Aşağı barbar geleneği (tanrılara yakarak çocuk
kurban etme geleneği) İbrahim zamanında kaldırılmaya başlasa da yeniden
etkinlik yollarını bulur:
“Allah
İbrahim’i deneyip ona dedi: Ey İbrahim; şimdi oğlun İshak’ı al ve Moriya
diyarına git ve orada sana söyleyeceğim dağların biri üzerinde yakılan kurban
olarak takdim et.”
İbrahim oğlunu kurban etme yerine, göçebeliğe
geçtiklerinin sembolü olan Koç’u kurban eder. Ancak Kenanlılar neredeyse anahan
geleneklerinde kaynaşmışlardır. Bu İsrailoğullarından ve daha sonra bile
etkilerini göstererek, aynı ilk çocuğu kurban etme geleneklerini yeniden
canlandırır.
Hacer’den olma İsmail’i ve Annesi Hacer’i Güney
Ticaret Yolu üzerindeki Hicaz’da Mekke’nin olduğu yerde arada bir yoklayıp
Kâbe’nin kuruluşuna ön ayak oluyor. Orada karargâhlaşıp zürriyetinin
gelişmesini hedefliyor. (İslam’a göre Hacer’den olma İsmail’i) aşağı barbar
geleneklerine göre kurban etmekten vazgeçme sentezini gösteriyor. Geleneklerin
zincirlerini kırıyor ve elindeki sürüden bir koçu kurban edecek kadar hangi
aşamada bulunduğunu anlıyor ve toplumuna benimsetiyor. (Bap 22)

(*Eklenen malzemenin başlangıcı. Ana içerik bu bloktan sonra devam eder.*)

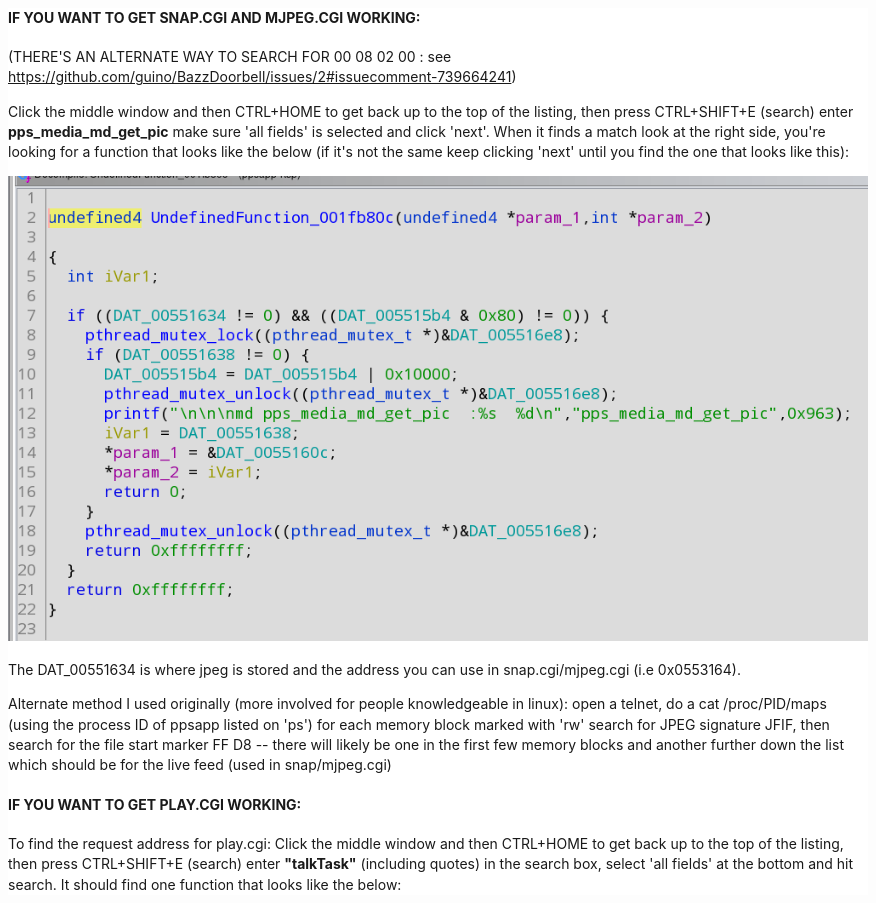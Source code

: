 #### IF YOU WANT TO GET SNAP.CGI AND MJPEG.CGI WORKING:

(THERE'S AN ALTERNATE WAY TO SEARCH FOR 00 08 02 00 : see https://github.com/guino/BazzDoorbell/issues/2#issuecomment-739664241)

Click the middle window and then CTRL+HOME to get back up to the top of the listing, then press CTRL+SHIFT+E (search) enter **pps_media_md_get_pic** make sure 'all fields' is selected and click 'next'. When it finds a match look at the right side, you're looking for a function that looks like the below (if it's not the same keep clicking 'next' until you find the one that looks like this):

![jpgaddr](https://raw.githubusercontent.com/guino/ppsapp-rtsp/main/img/jpgaddr.png)

The DAT_00551634 is where jpeg is stored and the address you can use in snap.cgi/mjpeg.cgi (i.e 0x0553164).

Alternate method I used originally (more involved for people knowledgeable in linux):
open a telnet, do a cat /proc/PID/maps (using the process ID of ppsapp listed on 'ps')
for each memory block marked with 'rw' search for JPEG signature JFIF, then search for the file start marker FF D8 -- there will likely be one in the first few memory blocks and another further down the list which should be for the live feed (used in snap/mjpeg.cgi)

#### IF YOU WANT TO GET PLAY.CGI WORKING:

To find the request address for play.cgi:
Click the middle window and then CTRL+HOME to get back up to the top of the listing, then press CTRL+SHIFT+E (search) enter **"talkTask"** (including quotes) in the search box, select 'all fields' at the bottom and hit search.
It should find one function that looks like the below:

Besbellidir ki İbrahim; zamanının olaylarını en
iyi değerlendiren ve kendi toplumunu o dar boğazlardan geçirebilen ender bir
liderdir. Anahanlığı da Göçebeliği de Medeniyeti de anlar. Toplumdan ileriye
fırlayışı ve Yahudiler’e de Araplar’a da ata oluşu boşuna değildir.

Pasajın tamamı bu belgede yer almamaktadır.